One sole package of colored asparagus: green, white, and…purple! I have never seen purple asparagus. I have never seen this packaging in this store. I grabbed it up and had to restrain myself from bolting out the front door of the market, clutching the bag to my chest. It’s MINE!
Then I turned around and there was a bag of colored fingerling potatoes. Including purple ones. Obviously the universe was trying to send me a message.
I will concede that the asparagus is not grown locally. The green stalks are from Mexico, the white ones from Peru, and surprisingly, the purple ones are from the USA, and the package was put together in North Carolina. I'm not going to try to work out the economic logic of all that. BTW, you have to peel the white ones because the outer skin is kind of tough.
I am not going to take these pretty, pretty foods and make some elaborate dish where they lose whatever visual charm they have. I am going to let them stand alone so we can all enjoy the feast for the eyes, with a little protein on the side.
The potatoes are the waxy kind, so they take a while to cook. Start them first. I quartered mine so they’d cook a little more quickly, then tossed them with some olive oil and salt and baked them at the same time as the chicken.

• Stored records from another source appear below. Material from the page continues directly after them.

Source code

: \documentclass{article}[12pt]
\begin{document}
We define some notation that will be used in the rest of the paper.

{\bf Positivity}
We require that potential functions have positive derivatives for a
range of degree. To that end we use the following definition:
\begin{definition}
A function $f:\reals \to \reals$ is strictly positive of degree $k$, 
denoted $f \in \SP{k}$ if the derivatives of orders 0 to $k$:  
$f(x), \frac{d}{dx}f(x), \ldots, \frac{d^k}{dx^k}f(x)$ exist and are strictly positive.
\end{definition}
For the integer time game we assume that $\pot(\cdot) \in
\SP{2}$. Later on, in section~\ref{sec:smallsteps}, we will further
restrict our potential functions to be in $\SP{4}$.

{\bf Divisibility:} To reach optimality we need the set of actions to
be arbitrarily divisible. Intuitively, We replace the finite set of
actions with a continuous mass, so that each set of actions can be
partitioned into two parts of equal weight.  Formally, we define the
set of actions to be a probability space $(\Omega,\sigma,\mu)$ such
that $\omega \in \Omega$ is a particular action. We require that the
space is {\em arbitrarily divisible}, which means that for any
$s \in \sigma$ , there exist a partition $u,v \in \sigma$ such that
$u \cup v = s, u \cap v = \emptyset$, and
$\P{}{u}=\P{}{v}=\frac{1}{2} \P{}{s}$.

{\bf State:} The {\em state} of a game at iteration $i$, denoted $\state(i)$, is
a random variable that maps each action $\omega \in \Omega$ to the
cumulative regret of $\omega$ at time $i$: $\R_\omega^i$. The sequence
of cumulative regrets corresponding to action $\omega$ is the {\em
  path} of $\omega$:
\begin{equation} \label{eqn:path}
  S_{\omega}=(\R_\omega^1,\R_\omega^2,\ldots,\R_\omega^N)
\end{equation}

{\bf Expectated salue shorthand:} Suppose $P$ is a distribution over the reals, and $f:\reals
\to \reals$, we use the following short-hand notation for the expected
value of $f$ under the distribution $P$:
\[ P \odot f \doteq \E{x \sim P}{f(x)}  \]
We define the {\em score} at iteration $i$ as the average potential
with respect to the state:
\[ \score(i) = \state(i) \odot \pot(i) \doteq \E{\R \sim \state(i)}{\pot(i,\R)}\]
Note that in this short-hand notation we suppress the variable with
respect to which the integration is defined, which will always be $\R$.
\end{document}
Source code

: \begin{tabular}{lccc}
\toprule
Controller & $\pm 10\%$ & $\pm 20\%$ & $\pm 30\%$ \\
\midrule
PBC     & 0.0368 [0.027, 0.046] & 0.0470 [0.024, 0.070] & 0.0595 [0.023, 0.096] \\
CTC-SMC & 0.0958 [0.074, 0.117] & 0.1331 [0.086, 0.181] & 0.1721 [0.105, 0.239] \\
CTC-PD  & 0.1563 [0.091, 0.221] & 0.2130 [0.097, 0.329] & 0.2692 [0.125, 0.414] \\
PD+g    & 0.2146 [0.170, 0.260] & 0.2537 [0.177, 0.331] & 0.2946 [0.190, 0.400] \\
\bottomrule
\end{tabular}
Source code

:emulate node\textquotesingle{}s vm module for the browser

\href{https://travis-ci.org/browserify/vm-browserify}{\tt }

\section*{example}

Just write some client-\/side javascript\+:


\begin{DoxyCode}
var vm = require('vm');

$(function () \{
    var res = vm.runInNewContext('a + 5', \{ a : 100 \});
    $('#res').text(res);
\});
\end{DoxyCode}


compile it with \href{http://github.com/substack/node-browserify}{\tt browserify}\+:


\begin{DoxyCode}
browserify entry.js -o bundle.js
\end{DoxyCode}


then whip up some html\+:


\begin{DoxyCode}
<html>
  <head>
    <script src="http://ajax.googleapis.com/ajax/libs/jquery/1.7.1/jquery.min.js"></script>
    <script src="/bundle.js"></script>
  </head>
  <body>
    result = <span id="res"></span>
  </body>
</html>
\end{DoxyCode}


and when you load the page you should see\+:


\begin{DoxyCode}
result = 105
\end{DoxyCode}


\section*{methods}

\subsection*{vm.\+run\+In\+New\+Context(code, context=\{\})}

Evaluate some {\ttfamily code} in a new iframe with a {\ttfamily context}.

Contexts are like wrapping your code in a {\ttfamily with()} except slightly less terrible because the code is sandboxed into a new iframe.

Then prepare your asparagus (cut or break off the tough ends, and peel the white stalks, as noted) and steam or poach them lightly, testing regularly for doneness (don’t overcook!). Add butter or olive oil, and a dash of salt. Then plate them with your protein (those chicken breasts handy, baked with a simple panko crust.)
If it were closer to summer, you could as easily prepare both the asparagus and the potatoes ahead and serve as a cold salad with a light vinaigrette dressing.
I did see a lavender mushroom in Ireland, but they haven’t yet shown up in local stores, and might even be poisonous. Who knows? And I once grew purple pole beans.